*** Opening of Exercise data ***

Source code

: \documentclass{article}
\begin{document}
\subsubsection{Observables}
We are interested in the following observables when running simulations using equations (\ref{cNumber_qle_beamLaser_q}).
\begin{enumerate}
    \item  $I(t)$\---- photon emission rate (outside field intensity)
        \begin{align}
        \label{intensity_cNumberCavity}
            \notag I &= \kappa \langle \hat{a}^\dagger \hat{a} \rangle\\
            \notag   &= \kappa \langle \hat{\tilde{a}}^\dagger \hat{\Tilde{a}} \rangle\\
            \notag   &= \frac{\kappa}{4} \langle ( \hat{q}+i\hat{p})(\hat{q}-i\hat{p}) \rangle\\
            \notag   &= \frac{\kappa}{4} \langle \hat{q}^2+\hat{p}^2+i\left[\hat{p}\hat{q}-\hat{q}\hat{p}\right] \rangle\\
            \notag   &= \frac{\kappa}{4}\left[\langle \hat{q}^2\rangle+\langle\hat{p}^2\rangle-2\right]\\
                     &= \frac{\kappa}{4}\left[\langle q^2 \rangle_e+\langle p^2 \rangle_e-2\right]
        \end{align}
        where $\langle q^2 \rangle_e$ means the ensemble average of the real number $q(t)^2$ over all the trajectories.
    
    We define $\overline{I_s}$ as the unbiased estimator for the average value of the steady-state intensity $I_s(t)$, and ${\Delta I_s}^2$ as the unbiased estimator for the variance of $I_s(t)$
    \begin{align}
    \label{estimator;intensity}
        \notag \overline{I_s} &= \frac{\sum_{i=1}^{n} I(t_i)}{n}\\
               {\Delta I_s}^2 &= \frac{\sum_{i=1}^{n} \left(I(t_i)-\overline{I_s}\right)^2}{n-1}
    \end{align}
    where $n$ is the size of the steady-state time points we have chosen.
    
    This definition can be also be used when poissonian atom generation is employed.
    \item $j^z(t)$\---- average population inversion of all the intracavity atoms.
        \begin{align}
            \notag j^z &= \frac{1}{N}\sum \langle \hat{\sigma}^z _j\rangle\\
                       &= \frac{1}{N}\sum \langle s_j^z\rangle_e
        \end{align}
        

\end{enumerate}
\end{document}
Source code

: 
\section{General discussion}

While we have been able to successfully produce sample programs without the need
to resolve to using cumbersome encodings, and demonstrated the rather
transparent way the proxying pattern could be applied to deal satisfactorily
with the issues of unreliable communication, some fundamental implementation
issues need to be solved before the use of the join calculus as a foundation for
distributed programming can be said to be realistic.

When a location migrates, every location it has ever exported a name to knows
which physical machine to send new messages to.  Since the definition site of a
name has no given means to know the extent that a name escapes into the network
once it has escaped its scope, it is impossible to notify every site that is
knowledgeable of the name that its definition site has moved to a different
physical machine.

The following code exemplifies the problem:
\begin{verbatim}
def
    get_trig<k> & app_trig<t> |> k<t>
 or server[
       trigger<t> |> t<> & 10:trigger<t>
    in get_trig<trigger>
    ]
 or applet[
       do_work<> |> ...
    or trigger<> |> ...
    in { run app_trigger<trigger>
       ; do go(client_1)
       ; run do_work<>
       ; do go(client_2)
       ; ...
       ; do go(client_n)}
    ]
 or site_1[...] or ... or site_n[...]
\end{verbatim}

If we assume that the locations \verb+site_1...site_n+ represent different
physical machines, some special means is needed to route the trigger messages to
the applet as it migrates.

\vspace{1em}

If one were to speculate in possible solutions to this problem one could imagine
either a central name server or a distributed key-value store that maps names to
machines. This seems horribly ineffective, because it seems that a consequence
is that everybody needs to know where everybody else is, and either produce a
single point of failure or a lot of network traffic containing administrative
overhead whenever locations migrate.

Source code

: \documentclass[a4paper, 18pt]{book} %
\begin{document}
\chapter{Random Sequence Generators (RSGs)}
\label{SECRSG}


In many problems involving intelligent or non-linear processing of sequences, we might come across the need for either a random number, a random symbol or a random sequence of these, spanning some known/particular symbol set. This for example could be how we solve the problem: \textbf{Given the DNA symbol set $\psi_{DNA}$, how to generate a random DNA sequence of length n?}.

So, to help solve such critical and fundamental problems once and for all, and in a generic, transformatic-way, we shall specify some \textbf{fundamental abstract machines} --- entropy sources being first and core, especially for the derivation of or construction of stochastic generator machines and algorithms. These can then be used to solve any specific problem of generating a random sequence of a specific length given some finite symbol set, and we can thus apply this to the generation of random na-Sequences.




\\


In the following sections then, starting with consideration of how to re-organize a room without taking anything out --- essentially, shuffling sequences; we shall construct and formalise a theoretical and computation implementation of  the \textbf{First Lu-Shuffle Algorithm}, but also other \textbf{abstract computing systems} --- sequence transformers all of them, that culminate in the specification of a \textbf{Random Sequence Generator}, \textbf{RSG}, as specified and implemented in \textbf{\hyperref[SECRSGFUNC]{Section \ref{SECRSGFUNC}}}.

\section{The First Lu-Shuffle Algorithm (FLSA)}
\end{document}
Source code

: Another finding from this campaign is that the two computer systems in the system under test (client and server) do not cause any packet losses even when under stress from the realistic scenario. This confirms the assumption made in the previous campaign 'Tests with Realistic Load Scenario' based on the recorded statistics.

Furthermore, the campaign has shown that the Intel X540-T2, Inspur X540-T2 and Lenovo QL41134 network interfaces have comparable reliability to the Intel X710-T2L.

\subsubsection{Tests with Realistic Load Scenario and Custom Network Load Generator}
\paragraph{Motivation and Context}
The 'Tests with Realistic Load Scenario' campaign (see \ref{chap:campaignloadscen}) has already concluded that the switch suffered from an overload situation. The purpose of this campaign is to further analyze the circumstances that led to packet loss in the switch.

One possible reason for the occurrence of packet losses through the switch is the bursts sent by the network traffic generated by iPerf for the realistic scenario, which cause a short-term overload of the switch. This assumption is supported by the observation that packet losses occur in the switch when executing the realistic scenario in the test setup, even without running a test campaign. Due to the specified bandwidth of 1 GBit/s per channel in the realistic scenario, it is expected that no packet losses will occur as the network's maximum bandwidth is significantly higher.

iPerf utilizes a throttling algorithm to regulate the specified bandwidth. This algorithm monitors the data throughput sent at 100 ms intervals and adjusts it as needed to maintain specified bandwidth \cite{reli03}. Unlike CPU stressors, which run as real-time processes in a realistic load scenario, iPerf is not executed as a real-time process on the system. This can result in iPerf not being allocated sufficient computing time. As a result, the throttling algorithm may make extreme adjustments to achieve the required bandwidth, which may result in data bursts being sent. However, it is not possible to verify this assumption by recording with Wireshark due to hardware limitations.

*** Close of Exercise data ***

Work instruction -
Repeat the data precisely, line by line.

Answer area -
Source code

: \documentclass{article}
\begin{document}
\subsubsection{Observables}
We are interested in the following observables when running simulations using equations (\ref{cNumber_qle_beamLaser_q}).
\begin{enumerate}
    \item  $I(t)$\---- photon emission rate (outside field intensity)
        \begin{align}
        \label{intensity_cNumberCavity}
            \notag I &= \kappa \langle \hat{a}^\dagger \hat{a} \rangle\\
            \notag   &= \kappa \langle \hat{\tilde{a}}^\dagger \hat{\Tilde{a}} \rangle\\
            \notag   &= \frac{\kappa}{4} \langle ( \hat{q}+i\hat{p})(\hat{q}-i\hat{p}) \rangle\\
            \notag   &= \frac{\kappa}{4} \langle \hat{q}^2+\hat{p}^2+i\left[\hat{p}\hat{q}-\hat{q}\hat{p}\right] \rangle\\
            \notag   &= \frac{\kappa}{4}\left[\langle \hat{q}^2\rangle+\langle\hat{p}^2\rangle-2\right]\\
                     &= \frac{\kappa}{4}\left[\langle q^2 \rangle_e+\langle p^2 \rangle_e-2\right]
        \end{align}
        where $\langle q^2 \rangle_e$ means the ensemble average of the real number $q(t)^2$ over all the trajectories.
    
    We define $\overline{I_s}$ as the unbiased estimator for the average value of the steady-state intensity $I_s(t)$, and ${\Delta I_s}^2$ as the unbiased estimator for the variance of $I_s(t)$
    \begin{align}
    \label{estimator;intensity}
        \notag \overline{I_s} &= \frac{\sum_{i=1}^{n} I(t_i)}{n}\\
               {\Delta I_s}^2 &= \frac{\sum_{i=1}^{n} \left(I(t_i)-\overline{I_s}\right)^2}{n-1}
    \end{align}
    where $n$ is the size of the steady-state time points we have chosen.
    
    This definition can be also be used when poissonian atom generation is employed.
    \item $j^z(t)$\---- average population inversion of all the intracavity atoms.
        \begin{align}
            \notag j^z &= \frac{1}{N}\sum \langle \hat{\sigma}^z _j\rangle\\
                       &= \frac{1}{N}\sum \langle s_j^z\rangle_e
        \end{align}
        

\end{enumerate}
\end{document}
Source code

: 
\section{General discussion}

While we have been able to successfully produce sample programs without the need
to resolve to using cumbersome encodings, and demonstrated the rather
transparent way the proxying pattern could be applied to deal satisfactorily
with the issues of unreliable communication, some fundamental implementation
issues need to be solved before the use of the join calculus as a foundation for
distributed programming can be said to be realistic.

When a location migrates, every location it has ever exported a name to knows
which physical machine to send new messages to.  Since the definition site of a
name has no given means to know the extent that a name escapes into the network
once it has escaped its scope, it is impossible to notify every site that is
knowledgeable of the name that its definition site has moved to a different
physical machine.

The following code exemplifies the problem:
\begin{verbatim}
def
    get_trig<k> & app_trig<t> |> k<t>
 or server[
       trigger<t> |> t<> & 10:trigger<t>
    in get_trig<trigger>
    ]
 or applet[
       do_work<> |> ...
    or trigger<> |> ...
    in { run app_trigger<trigger>
       ; do go(client_1)
       ; run do_work<>
       ; do go(client_2)
       ; ...
       ; do go(client_n)}
    ]
 or site_1[...] or ... or site_n[...]
\end{verbatim}

If we assume that the locations \verb+site_1...site_n+ represent different
physical machines, some special means is needed to route the trigger messages to
the applet as it migrates.

\vspace{1em}

If one were to speculate in possible solutions to this problem one could imagine
either a central name server or a distributed key-value store that maps names to
machines. This seems horribly ineffective, because it seems that a consequence
is that everybody needs to know where everybody else is, and either produce a
single point of failure or a lot of network traffic containing administrative
overhead whenever locations migrate.

Source code

: \documentclass[a4paper, 18pt]{book} %
\begin{document}
\chapter{Random Sequence Generators (RSGs)}
\label{SECRSG}


In many problems involving intelligent or non-linear processing of sequences, we might come across the need for either a random number, a random symbol or a random sequence of these, spanning some known/particular symbol set. This for example could be how we solve the problem: \textbf{Given the DNA symbol set $\psi_{DNA}$, how to generate a random DNA sequence of length n?}.

So, to help solve such critical and fundamental problems once and for all, and in a generic, transformatic-way, we shall specify some \textbf{fundamental abstract machines} --- entropy sources being first and core, especially for the derivation of or construction of stochastic generator machines and algorithms. These can then be used to solve any specific problem of generating a random sequence of a specific length given some finite symbol set, and we can thus apply this to the generation of random na-Sequences.




\\


In the following sections then, starting with consideration of how to re-organize a room without taking anything out --- essentially, shuffling sequences; we shall construct and formalise a theoretical and computation implementation of  the \textbf{First Lu-Shuffle Algorithm}, but also other \textbf{abstract computing systems} --- sequence transformers all of them, that culminate in the specification of a \textbf{Random Sequence Generator}, \textbf{RSG}, as specified and implemented in \textbf{\hyperref[SECRSGFUNC]{Section \ref{SECRSGFUNC}}}.

\section{The First Lu-Shuffle Algorithm (FLSA)}
\end{document}
Source code

: Another finding from this campaign is that the two computer systems in the system under test (client and server) do not cause any packet losses even when under stress from the realistic scenario. This confirms the assumption made in the previous campaign 'Tests with Realistic Load Scenario' based on the recorded statistics.

Furthermore, the campaign has shown that the Intel X540-T2, Inspur X540-T2 and Lenovo QL41134 network interfaces have comparable reliability to the Intel X710-T2L.

\subsubsection{Tests with Realistic Load Scenario and Custom Network Load Generator}
\paragraph{Motivation and Context}
The 'Tests with Realistic Load Scenario' campaign (see \ref{chap:campaignloadscen}) has already concluded that the switch suffered from an overload situation. The purpose of this campaign is to further analyze the circumstances that led to packet loss in the switch.

One possible reason for the occurrence of packet losses through the switch is the bursts sent by the network traffic generated by iPerf for the realistic scenario, which cause a short-term overload of the switch. This assumption is supported by the observation that packet losses occur in the switch when executing the realistic scenario in the test setup, even without running a test campaign. Due to the specified bandwidth of 1 GBit/s per channel in the realistic scenario, it is expected that no packet losses will occur as the network's maximum bandwidth is significantly higher.

iPerf utilizes a throttling algorithm to regulate the specified bandwidth. This algorithm monitors the data throughput sent at 100 ms intervals and adjusts it as needed to maintain specified bandwidth \cite{reli03}. Unlike CPU stressors, which run as real-time processes in a realistic load scenario, iPerf is not executed as a real-time process on the system. This can result in iPerf not being allocated sufficient computing time. As a result, the throttling algorithm may make extreme adjustments to achieve the required bandwidth, which may result in data bursts being sent. However, it is not possible to verify this assumption by recording with Wireshark due to hardware limitations.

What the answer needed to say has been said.